Call me jaded, but I'm getting hacked off at hotels' fake efforts at looking green when they're really just cheap. First it was the notes about "we care about the environment, please don't make us wash your towels", despite the fact that housekeeping replaces the towels regardless of what you do.
I'm at a Marriott now that has plastic glasses in the bathroom, with a nice note saying that they're "made from corn, environmentally sustainable, and 100% compostable." Let's look at each of those claims.
- First, keep in mind that a real GLASS would have required no environmental cost after the initial manufacture, besides being run in a dishwasher with 100 other glasses. And there are no transportation costs after the first shipment of glasses, as opposed to the trucking cost of an unending supply of disposable cups.
- Making a plastic cup from corn creates artificially high costs for corn. At a time when we're having food riots around the world, we're using corn to make disposable cups. Our generation will live in infamy.
- It's not environmentally sustainable when compared to a glass. And corn is, in fact, NOT an environmentally sustainable crop. It requires more fertilizer, pesticides and energy to produce than other crops. And, um, it's food, folks, at a time when many countries are losing their ability to feed themselves due to climate change.
- It's compostABLE, which is not to be confused with compostED. This cup will go into the general trash flow, which means it will wind up with all the other garbage, and will in all likelihood NOT compost but, rather, will be there for archeologists to discover.
Oh yeah. Instead of a regular coffee maker, with those little paper packets of coffee, this one uses PLASTIC cartridges of coffee, thus generating more material that will never break down. How green can you get here, Marriott?
Thank you. I feel much better now. And yes, I flew to Baltimore from Denver, so my carbon footprint to get here is 1,013 pounds of CO2. The irony is not lost on me.
I hear you, Mary Ellen. This practice is so pervasive that it has its own word now--Greenwashing (as I noted on my blog: http://themwordblog.blogspot.com/2008/04/earth-day-spin.html on Earth Day).
Disgusting, isn't it?!?
Posted by: ~Kathy Dempsey | May 29, 2008 at 02:17 PM
Excellent rant, mebs!
Posted by: Reva | May 29, 2008 at 04:07 PM
I know I'm late for a comment, but I had to chime in.
I hear your concerns about the non-glass glasses -- it's not the best.
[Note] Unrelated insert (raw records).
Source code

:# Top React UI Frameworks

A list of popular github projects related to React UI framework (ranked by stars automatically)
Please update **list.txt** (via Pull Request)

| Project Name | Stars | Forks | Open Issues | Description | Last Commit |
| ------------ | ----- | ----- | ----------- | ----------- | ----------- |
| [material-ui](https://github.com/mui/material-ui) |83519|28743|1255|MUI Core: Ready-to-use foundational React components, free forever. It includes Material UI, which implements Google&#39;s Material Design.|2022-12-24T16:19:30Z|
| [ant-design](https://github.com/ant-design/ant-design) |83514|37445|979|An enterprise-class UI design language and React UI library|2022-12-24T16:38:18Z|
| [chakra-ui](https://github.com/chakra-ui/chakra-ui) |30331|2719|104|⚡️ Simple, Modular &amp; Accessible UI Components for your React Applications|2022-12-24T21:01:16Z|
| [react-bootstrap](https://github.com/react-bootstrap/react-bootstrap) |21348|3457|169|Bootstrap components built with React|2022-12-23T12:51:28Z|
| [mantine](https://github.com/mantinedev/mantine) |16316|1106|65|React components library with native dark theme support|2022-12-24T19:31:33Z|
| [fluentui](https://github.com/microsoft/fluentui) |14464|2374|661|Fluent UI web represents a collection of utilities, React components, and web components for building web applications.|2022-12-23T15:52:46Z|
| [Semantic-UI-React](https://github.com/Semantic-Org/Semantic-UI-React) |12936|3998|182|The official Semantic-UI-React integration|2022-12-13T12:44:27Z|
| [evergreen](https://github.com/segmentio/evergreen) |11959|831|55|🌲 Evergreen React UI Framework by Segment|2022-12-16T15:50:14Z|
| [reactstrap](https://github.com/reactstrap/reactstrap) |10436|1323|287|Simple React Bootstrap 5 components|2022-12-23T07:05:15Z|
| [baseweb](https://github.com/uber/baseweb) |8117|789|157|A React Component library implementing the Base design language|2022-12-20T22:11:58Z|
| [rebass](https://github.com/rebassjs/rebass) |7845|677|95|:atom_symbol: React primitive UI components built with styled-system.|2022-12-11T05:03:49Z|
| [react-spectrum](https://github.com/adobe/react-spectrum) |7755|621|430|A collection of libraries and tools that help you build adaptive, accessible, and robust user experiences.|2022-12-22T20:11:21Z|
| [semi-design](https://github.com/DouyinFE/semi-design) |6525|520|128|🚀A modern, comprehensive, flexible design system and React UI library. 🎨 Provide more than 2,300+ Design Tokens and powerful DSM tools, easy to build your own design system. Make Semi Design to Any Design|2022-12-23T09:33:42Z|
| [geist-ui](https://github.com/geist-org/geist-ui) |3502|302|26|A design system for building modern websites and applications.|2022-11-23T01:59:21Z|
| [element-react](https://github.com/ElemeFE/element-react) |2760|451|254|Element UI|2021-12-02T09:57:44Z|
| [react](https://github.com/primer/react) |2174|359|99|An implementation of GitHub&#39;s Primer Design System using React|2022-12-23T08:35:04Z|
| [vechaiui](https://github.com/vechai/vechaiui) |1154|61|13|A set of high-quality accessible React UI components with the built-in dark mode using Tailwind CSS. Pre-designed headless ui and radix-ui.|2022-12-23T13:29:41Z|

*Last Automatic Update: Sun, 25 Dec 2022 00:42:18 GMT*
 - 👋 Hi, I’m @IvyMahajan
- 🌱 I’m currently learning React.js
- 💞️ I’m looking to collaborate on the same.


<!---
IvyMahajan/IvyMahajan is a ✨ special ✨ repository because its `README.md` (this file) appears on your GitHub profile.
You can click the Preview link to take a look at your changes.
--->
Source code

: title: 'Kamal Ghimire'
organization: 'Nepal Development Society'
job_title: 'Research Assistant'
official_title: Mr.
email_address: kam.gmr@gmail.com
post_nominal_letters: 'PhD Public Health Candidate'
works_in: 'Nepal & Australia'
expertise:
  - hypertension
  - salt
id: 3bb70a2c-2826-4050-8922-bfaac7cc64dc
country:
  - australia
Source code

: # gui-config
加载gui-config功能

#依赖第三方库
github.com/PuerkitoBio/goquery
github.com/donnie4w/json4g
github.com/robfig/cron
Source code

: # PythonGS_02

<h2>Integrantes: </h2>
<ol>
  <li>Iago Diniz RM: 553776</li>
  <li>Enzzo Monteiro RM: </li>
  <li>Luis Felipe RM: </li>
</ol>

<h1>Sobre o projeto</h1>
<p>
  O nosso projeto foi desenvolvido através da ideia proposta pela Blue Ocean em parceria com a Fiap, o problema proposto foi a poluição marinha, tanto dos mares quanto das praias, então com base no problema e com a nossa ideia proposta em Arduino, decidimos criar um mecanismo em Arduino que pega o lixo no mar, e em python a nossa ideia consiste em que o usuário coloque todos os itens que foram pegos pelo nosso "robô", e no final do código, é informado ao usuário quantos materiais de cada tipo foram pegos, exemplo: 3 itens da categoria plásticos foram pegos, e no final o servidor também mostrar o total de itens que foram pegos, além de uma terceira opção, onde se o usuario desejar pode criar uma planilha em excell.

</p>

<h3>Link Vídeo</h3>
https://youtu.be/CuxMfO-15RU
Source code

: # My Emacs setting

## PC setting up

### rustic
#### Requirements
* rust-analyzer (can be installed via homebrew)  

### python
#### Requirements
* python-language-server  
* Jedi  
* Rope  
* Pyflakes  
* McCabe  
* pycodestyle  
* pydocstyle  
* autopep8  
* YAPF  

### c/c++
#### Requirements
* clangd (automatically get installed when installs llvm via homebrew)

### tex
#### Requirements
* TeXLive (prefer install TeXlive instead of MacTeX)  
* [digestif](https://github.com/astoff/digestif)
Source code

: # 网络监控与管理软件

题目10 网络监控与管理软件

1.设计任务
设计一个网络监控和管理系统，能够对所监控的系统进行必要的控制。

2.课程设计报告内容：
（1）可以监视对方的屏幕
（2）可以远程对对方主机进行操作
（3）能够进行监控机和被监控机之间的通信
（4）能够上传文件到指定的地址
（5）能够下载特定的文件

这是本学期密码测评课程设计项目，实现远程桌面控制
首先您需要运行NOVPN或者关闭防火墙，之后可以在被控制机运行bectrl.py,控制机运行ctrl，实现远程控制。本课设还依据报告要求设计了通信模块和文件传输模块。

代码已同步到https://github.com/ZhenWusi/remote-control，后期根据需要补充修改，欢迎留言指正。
On the other hand, there have been numerous media reports & investigations showing that hotel maids either don't clean the glasses or, worse, use the sponge that was used to clean everything else in the bathroom.
I guess using glass would be the green option. But it may also leave you a bit green too, depending on what is living in those tumblers.
Posted by: Libray Betty | June 06, 2008 at 01:09 PM
Great post-- this is exactly what I was thinking last time I stayed in a hotel (except there's more depth and thought to your version). The "reuse your towels" thing just came across as sneaky to me. How often, again, do hotel bedspreads get washed? All that energy savings relieves my guilt for insisting on a clean towel every day.
The one that really gets me is the school cafeterias. Teachers do a good job teaching the kids about the environment, and it's a subject kids really care about. But every kid who buys lunch gets a disposable foam tray. It creates such a huge amount of waste. When I was a kid in this same county, we had plastic lunch trays. How hard is it to wash lunch trays? Isn't it a little silly to get the kids all worked up about Earth Day and recycling while teaching them to expect a 100%-throwaway lunch? Craziness.
Posted by: Becky Anderson | June 06, 2008 at 07:24 PM
Hey, I need to write an essay about fake "green" hotels and I would very much love to get the links to the weblogs you used, but I cannot find it in your blog.
Maybe you can help me with that?
Thanks and regards from Germany
Posted by: Monika | May 14, 2011 at 05:17 AM
Monica, I'm not sure what links you're referring to. The one embedded link is to the specific Marriott hotel I was staying at. The rest of my rant was based on my own observations, what was currently being reported in the press, and what is available on the usual reference sites such as Wikipedia.
And as noted by Kathy Dempsey's comment, there's a word for this practice - greenwashing. You might want to search with that phrase too.
Posted by: Mary Ellen Bates | May 14, 2011 at 08:22 AM
Ah, sorry, just noticed that I got it wrong ;) My fault. Yep, already looked for articles about greenwashing. Thanks!